Last week, Mr Palmer called a halt to the Greater Cambridge Partnership’s Cambourne to Cambridge busway scheme, stating it did not fit with his plans for CAM.
The consultation runs from today (Friday, February 21) to Friday, April 3. It includes six public exhibitions where members of the CAM project team will be on hand to take questions and discuss the project with the public.
The consultation materials will also be available online at cam.consultationonline.co.uk.
Responding to the consultation launch, Cambridge City Council leader Labour’s Cllr Lewis Herbert said: “We welcome the opportunity the consultation gives Cambridge and wider residents, organisations and businesses to comment at an early stage on the ambitious plans for a CAM Metro, particularly proposals for its central tunnelled section.
“It also shows the importance of the four Greater Cambridge Partnership (GCP) fast public transport routes planned by 2025 from the city edge to Granta Park, Cambourne which we are talking to the mayor about, Waterbeach and Quy as they already take into account the four potential underground portals featured in the consultation.
“There will be many, many questions from our Cambridge community so we ask people to visit the exhibition and comment on the proposed routes, like the city centre station location and whether it should be Drummer Street or not.
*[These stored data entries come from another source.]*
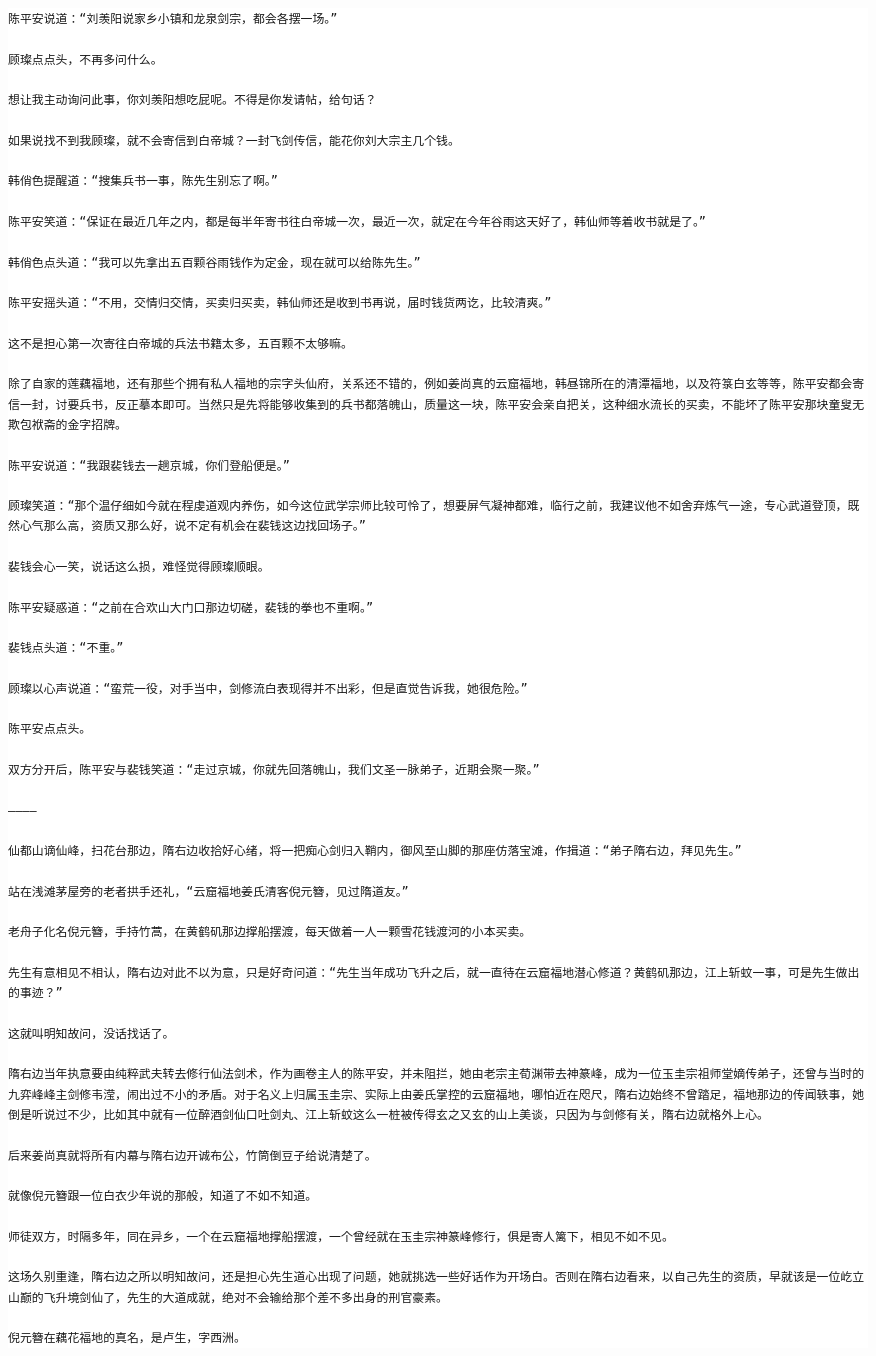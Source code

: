     陈平安说道：“刘羡阳说家乡小镇和龙泉剑宗，都会各摆一场。”

    顾璨点点头，不再多问什么。

    想让我主动询问此事，你刘羡阳想吃屁呢。不得是你发请帖，给句话？

    如果说找不到我顾璨，就不会寄信到白帝城？一封飞剑传信，能花你刘大宗主几个钱。

    韩俏色提醒道：“搜集兵书一事，陈先生别忘了啊。”

    陈平安笑道：“保证在最近几年之内，都是每半年寄书往白帝城一次，最近一次，就定在今年谷雨这天好了，韩仙师等着收书就是了。”

    韩俏色点头道：“我可以先拿出五百颗谷雨钱作为定金，现在就可以给陈先生。”

    陈平安摇头道：“不用，交情归交情，买卖归买卖，韩仙师还是收到书再说，届时钱货两讫，比较清爽。”

    这不是担心第一次寄往白帝城的兵法书籍太多，五百颗不太够嘛。

    除了自家的莲藕福地，还有那些个拥有私人福地的宗字头仙府，关系还不错的，例如姜尚真的云窟福地，韩昼锦所在的清潭福地，以及符箓白玄等等，陈平安都会寄信一封，讨要兵书，反正摹本即可。当然只是先将能够收集到的兵书都落魄山，质量这一块，陈平安会亲自把关，这种细水流长的买卖，不能坏了陈平安那块童叟无欺包袱斋的金字招牌。

    陈平安说道：“我跟裴钱去一趟京城，你们登船便是。”

    顾璨笑道：“那个温仔细如今就在程虔道观内养伤，如今这位武学宗师比较可怜了，想要屏气凝神都难，临行之前，我建议他不如舍弃炼气一途，专心武道登顶，既然心气那么高，资质又那么好，说不定有机会在裴钱这边找回场子。”

    裴钱会心一笑，说话这么损，难怪觉得顾璨顺眼。

    陈平安疑惑道：“之前在合欢山大门口那边切磋，裴钱的拳也不重啊。”

    裴钱点头道：“不重。”

    顾璨以心声说道：“蛮荒一役，对手当中，剑修流白表现得并不出彩，但是直觉告诉我，她很危险。”

    陈平安点点头。

    双方分开后，陈平安与裴钱笑道：“走过京城，你就先回落魄山，我们文圣一脉弟子，近期会聚一聚。”

    ————

    仙都山谪仙峰，扫花台那边，隋右边收拾好心绪，将一把痴心剑归入鞘内，御风至山脚的那座仿落宝滩，作揖道：“弟子隋右边，拜见先生。”

    站在浅滩茅屋旁的老者拱手还礼，“云窟福地姜氏清客倪元簪，见过隋道友。”

    老舟子化名倪元簪，手持竹蒿，在黄鹤矶那边撑船摆渡，每天做着一人一颗雪花钱渡河的小本买卖。

    先生有意相见不相认，隋右边对此不以为意，只是好奇问道：“先生当年成功飞升之后，就一直待在云窟福地潜心修道？黄鹤矶那边，江上斩蚊一事，可是先生做出的事迹？”

    这就叫明知故问，没话找话了。

    隋右边当年执意要由纯粹武夫转去修行仙法剑术，作为画卷主人的陈平安，并未阻拦，她由老宗主荀渊带去神篆峰，成为一位玉圭宗祖师堂嫡传弟子，还曾与当时的九弈峰峰主剑修韦滢，闹出过不小的矛盾。对于名义上归属玉圭宗、实际上由姜氏掌控的云窟福地，哪怕近在咫尺，隋右边始终不曾踏足，福地那边的传闻轶事，她倒是听说过不少，比如其中就有一位醉酒剑仙口吐剑丸、江上斩蚊这么一桩被传得玄之又玄的山上美谈，只因为与剑修有关，隋右边就格外上心。

    后来姜尚真就将所有内幕与隋右边开诚布公，竹筒倒豆子给说清楚了。

    就像倪元簪跟一位白衣少年说的那般，知道了不如不知道。

    师徒双方，时隔多年，同在异乡，一个在云窟福地撑船摆渡，一个曾经就在玉圭宗神篆峰修行，俱是寄人篱下，相见不如不见。

    这场久别重逢，隋右边之所以明知故问，还是担心先生道心出现了问题，她就挑选一些好话作为开场白。否则在隋右边看来，以自己先生的资质，早就该是一位屹立山巅的飞升境剑仙了，先生的大道成就，绝对不会输给那个差不多出身的刑官豪素。

    倪元簪在藕花福地的真名，是卢生，字西洲。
There will be questions too for the Combined Authority to answer on funding the metro tunnelled part, and on timescales and deliverability.
“And whatever happens, the city will need earlier radical transport improvements in the 2020s too, where the city council and the GCP will work with the mayor on improving buses and air quality, cycling and walking, and on cutting congestion and carbon emissions, as that has to happen way before the CAM Metro can start.”
Cambridge City Council opposition leader, Lib Dem Cllr Tim Bick added: “It’s not totally clear what the questions are that the mayor is really hoping to answer with his consultation.
“There are likely to some be concerns about the impact on the environment of the large areas of land needed for entries and exits from tunnels and the construction of stations in built up areas, but there really isn’t much information provided about that for residents to comment on.
“The project could certainly offer benefits to the area, although they would be a long way off. We should be worried if this blocks more tangible action that is needed on congestion and carbon emissions and pollution before this underground metro could ever happen - and then nothing at all ever happens!
“The real question about the project is how realistic it is and how the mayor will find the money to fund it. I doubt whether this consultation is really going to help with that.”
The Cambridgeshire and Peterborough Combined Authority is seeking the public’s feedback on the need for and benefits of CAM, and the potential route alignments for the City Tunnel Section.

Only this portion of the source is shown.